AXELROD: Well, I have to report to you, Wolf, that I can't remember us, when I was over there, ever being engaged in any controversy of this sort. There were controversies for sure, but nothing quite like this. Obviously, there was a very heated and partisan-tinged investigation

relative to Benghazi, but there was nothing like this. And certainly, there was nothing like the chairman of a committee in the middle of something incredibly freighted as this coming over and reporting to the President before he talked to members of his own committee. I don't recall anything like that.

BLITZER: And, David Chalian, let's take a look, step back a little bit. This is clearly overshadowing. There's a critical vote on the floor tomorrow to repeal and replace ObamaCare that could affect millions and millions of people. And all of a sudden, what are we talking about?

CHALIAN: Well, this is exactly what we mean by muddying the water, right? We are consumed with this, talking about this, all, you know, the dust cloud that Devin Nunes put in front of us today. And we're all now going to chase this down and Adam Schiff responds, and we are not, at all, continuing to look at if that healthcare bill, are they getting the votes? Are they not? What kind of deals are they scoring to try to get the votes?

That, now, has sort of gone away from cable television news coverage, from the headlines of the moment. Might that give them a little more breathing room to actually put a deal together?

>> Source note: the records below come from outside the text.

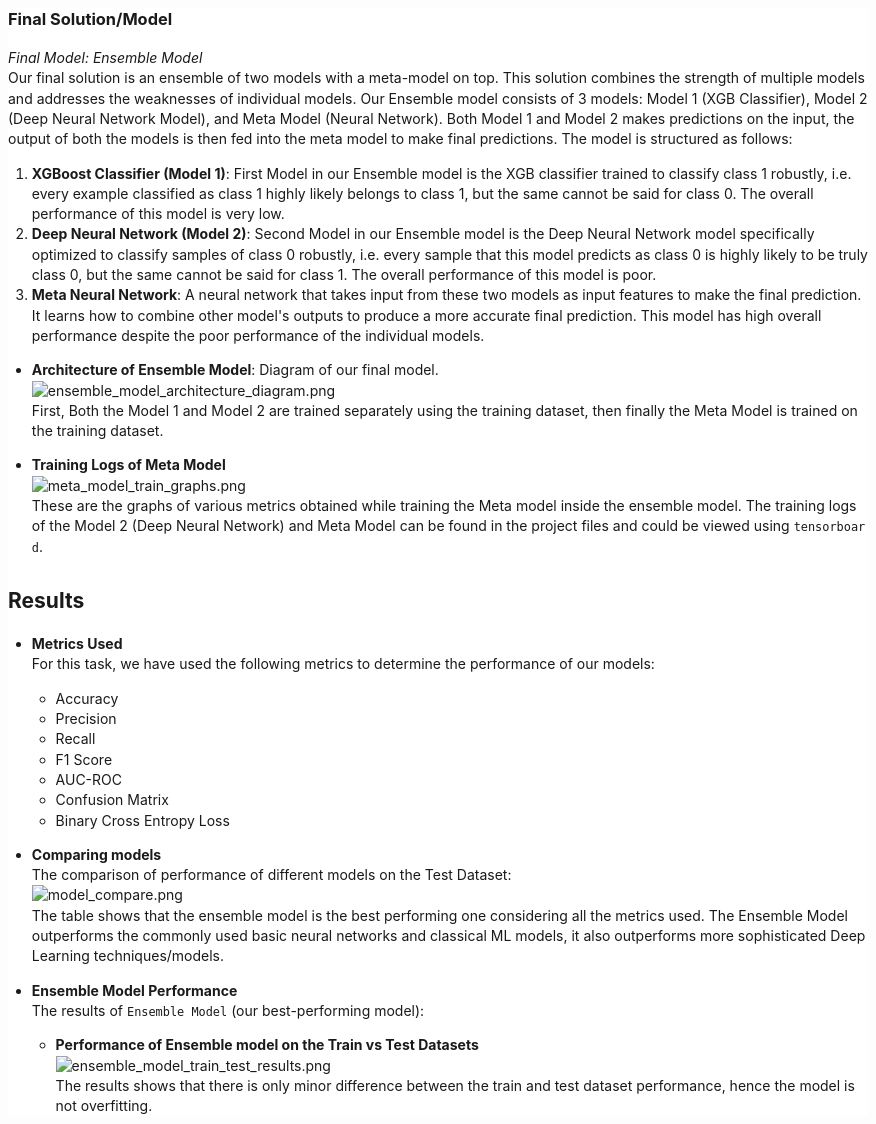 ### **Final Solution/Model**  
*Final Model: Ensemble Model*  
Our final solution is an ensemble of two models with a meta-model on top. This solution combines the strength of multiple models and addresses the weaknesses of individual models. Our Ensemble model consists of 3 models: Model 1 (XGB Classifier), Model 2 (Deep Neural Network Model), and Meta Model (Neural Network). Both Model 1 and Model 2 makes predictions on the input, the output of both the models is then fed into the meta model to make final predictions. The model is structured as follows: 
1. **XGBoost Classifier (Model 1)**: First Model in our Ensemble model is the XGB classifier trained to classify class 1 robustly, i.e. every example classified as class 1 highly likely belongs to class 1, but the same cannot be said for class 0. The overall performance of this model is very low.  
2. **Deep Neural Network (Model 2)**: Second Model in our Ensemble model is the Deep Neural Network model specifically optimized to classify samples of class 0 robustly, i.e. every sample that this model predicts as class 0 is highly likely to be truly class 0, but the same cannot be said for class 1. The overall performance of this model is poor.  
3. **Meta Neural Network**: A neural network that takes input from these two models as input features to make the final prediction. It learns how to combine other model's outputs to produce a more accurate final prediction. This model has high overall performance despite the poor performance of the individual models.  

- **Architecture of Ensemble Model**: Diagram of our final model.  
    <img src="https://drive.google.com/thumbnail?id=1gouX_dskthKwkrtjFa4YccO7IhGz3Hlm&sz=w4524" alt="ensemble_model_architecture_diagram.png" width="700"/>  
    First, Both the Model 1 and Model 2 are trained separately using the training dataset, then finally the Meta Model is trained on the training dataset.

- **Training Logs of Meta Model**  
    <img src="https://drive.google.com/thumbnail?id=1puKgG4U5EWFuu9dTi9goz7DvJdyYD9bw&sz=w5032" alt="meta_model_train_graphs.png" width="700"/>  
    These are the graphs of various metrics obtained while training the Meta model inside the ensemble model. The training logs of the Model 2 (Deep Neural Network) and Meta Model can be found in the project files and could be viewed using `tensorboard`.

## **Results**  

- **Metrics Used**  
    For this task, we have used the following metrics to determine the performance of our models:
    - Accuracy  
    - Precision  
    - Recall  
    - F1 Score  
    - AUC-ROC  
    - Confusion Matrix  
    - Binary Cross Entropy Loss  

- **Comparing models**  
    The comparison of performance of different models on the Test Dataset:  
    <img src="https://drive.google.com/thumbnail?id=1dXPuXIEqDakgT0AgGQf1N8lW4oFMfxhS&sz=w2497" alt="model_compare.png" width="800"/>  
    The table shows that the ensemble model is the best performing one considering all the metrics used. The Ensemble Model outperforms the commonly used basic neural networks and classical ML models, it also outperforms more sophisticated Deep Learning techniques/models.

- **Ensemble Model Performance**  
    The results of `Ensemble Model` (our best-performing model):  
    - **Performance of Ensemble model on the Train vs Test Datasets**  
        <img src="https://drive.google.com/thumbnail?id=1hU4sztYClTHbAKVKxE3jMb5BLrSO7rYb&sz=w2004" alt="ensemble_model_train_test_results.png" width="350"/>  
        The results shows that there is only minor difference between the train and test dataset performance, hence the model is not overfitting.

I'll be curious to see tomorrow when that voting takes place. This might alleviate some of that pressure for them to try to actually accomplish that goal.

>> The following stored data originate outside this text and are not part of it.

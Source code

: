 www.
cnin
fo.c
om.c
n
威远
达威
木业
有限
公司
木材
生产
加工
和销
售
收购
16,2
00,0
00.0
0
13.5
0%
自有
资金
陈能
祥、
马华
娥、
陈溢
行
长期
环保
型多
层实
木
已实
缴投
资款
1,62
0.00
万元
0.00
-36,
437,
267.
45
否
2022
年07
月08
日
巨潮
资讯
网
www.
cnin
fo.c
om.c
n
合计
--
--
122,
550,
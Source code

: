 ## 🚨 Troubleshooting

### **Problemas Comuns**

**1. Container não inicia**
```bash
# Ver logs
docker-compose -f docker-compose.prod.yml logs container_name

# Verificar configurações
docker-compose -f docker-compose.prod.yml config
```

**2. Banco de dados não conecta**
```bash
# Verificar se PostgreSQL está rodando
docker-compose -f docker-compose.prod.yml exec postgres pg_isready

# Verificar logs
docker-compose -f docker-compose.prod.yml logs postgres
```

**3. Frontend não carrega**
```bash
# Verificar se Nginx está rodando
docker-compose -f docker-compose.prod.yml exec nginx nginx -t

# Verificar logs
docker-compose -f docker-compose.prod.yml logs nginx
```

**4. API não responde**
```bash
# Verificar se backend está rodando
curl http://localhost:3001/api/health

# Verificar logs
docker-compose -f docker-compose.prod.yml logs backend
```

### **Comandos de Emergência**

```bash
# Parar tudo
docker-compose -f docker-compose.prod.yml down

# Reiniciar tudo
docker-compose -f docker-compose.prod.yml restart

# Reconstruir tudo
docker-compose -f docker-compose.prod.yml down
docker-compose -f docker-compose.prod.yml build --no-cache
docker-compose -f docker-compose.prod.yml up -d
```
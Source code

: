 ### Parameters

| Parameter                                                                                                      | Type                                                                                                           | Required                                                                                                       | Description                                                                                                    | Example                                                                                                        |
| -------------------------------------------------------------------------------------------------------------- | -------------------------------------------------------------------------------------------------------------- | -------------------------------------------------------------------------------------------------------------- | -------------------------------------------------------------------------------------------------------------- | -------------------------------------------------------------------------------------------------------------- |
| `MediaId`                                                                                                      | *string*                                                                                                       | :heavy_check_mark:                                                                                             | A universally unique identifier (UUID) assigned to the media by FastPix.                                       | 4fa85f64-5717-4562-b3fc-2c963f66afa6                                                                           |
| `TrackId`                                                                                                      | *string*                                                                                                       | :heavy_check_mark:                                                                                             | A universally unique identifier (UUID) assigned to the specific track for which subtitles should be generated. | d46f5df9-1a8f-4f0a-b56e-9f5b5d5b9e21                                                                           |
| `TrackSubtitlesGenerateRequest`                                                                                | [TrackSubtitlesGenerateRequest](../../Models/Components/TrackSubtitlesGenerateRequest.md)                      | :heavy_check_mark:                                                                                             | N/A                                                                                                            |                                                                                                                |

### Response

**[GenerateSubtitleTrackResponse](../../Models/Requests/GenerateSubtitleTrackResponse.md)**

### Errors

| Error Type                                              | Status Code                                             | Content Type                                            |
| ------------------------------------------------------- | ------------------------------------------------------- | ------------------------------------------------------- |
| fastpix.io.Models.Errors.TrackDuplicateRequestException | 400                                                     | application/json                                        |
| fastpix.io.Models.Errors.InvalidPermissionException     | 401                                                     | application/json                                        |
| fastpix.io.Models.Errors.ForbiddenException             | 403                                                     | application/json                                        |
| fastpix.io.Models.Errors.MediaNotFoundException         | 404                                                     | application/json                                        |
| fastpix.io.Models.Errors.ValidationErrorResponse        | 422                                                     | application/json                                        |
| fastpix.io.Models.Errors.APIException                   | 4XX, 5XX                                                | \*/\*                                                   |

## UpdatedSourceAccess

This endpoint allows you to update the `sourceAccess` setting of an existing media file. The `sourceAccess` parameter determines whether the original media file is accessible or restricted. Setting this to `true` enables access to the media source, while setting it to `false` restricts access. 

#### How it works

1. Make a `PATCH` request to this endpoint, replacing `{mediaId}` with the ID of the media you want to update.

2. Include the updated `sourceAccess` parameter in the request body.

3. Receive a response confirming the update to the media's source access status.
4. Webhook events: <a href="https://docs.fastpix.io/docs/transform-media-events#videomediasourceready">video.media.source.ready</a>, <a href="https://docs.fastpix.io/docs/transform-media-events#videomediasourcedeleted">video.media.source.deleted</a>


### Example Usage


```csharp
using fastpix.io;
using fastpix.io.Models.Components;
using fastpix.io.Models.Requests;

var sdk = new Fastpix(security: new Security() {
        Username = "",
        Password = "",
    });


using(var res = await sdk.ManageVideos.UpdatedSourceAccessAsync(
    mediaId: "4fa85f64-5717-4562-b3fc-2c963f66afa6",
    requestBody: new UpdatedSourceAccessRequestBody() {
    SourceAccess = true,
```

BORGER: Right. And can I just add one other thing about Devin Nunes, which interested me when he spoke to Jake? He said the last administration had a pretty good idea of what he, meaning Trump, was up to. And the implication there, again, is Obama.

It's, you know, saying that, well, the last administration clearly had these conversations, knew what was going on, knew the political gossip, maybe knew who he was going to put in what job or all other kinds of things. And then he brought that to Donald Trump whom he said did not know about it before.

BLITZER: So, Phil, take us inside the CIA --

AXELROD: Wolf, can I just say --

BLITZER: Hold on just one second. I just want to get Phil Mudd. Inside the CIA right now, the FBI, how are they reacting, the career professionals?

MUDD: They're sitting there saying we have a fundamental responsibility, and that is there is interference in election that both sides of the aisle have looked at. And furthermore, there is an added piece that just came in this week.

The Director of the FBI, I thought mistakenly, publicly acknowledged an investigation. That means before the next election cycle, he's going to have to come around and say we concluded that people in the administration were involved or we didn't. So there is a timeline now for them. BLITZER: David Axelrod, go ahead.

AXELROD: Yes. I just want to say, I also think there's some heavy irony in the fact that we're dealing today with yet another apparent incident of terrorism overseas. And, you know, we rely on our intelligence community. We rely on our FBI to be a front line in that fight. And this effort to kind of constantly erode the credibility of the intelligence community and the FBI, at the very same time when there is this sense of urgency about dealing with these threats, I think, is very destructive.

BLITZER: All right. We're going to stay on top of the breaking news. Everybody, stand by.

[17:54:59] We're also following other major developments including tomorrow's showdown vote on the effort by Republicans to repeal and replace ObamaCare. The President's spokesman says there is no Plan B if that bill fails, but do Republicans have enough votes to pass it?

(COMMERCIAL BREAK)

BLITZER: Happening now, breaking news.

Trump team intercept. The House Intelligence Committee Chairman says some of the communications related to President Trump may have been picked up during routine and legal surveillance. Republican Devin Nunes raising more questions than he answered about what he learned and why he went public. Tonight, a key Democrat says he has grave doubts.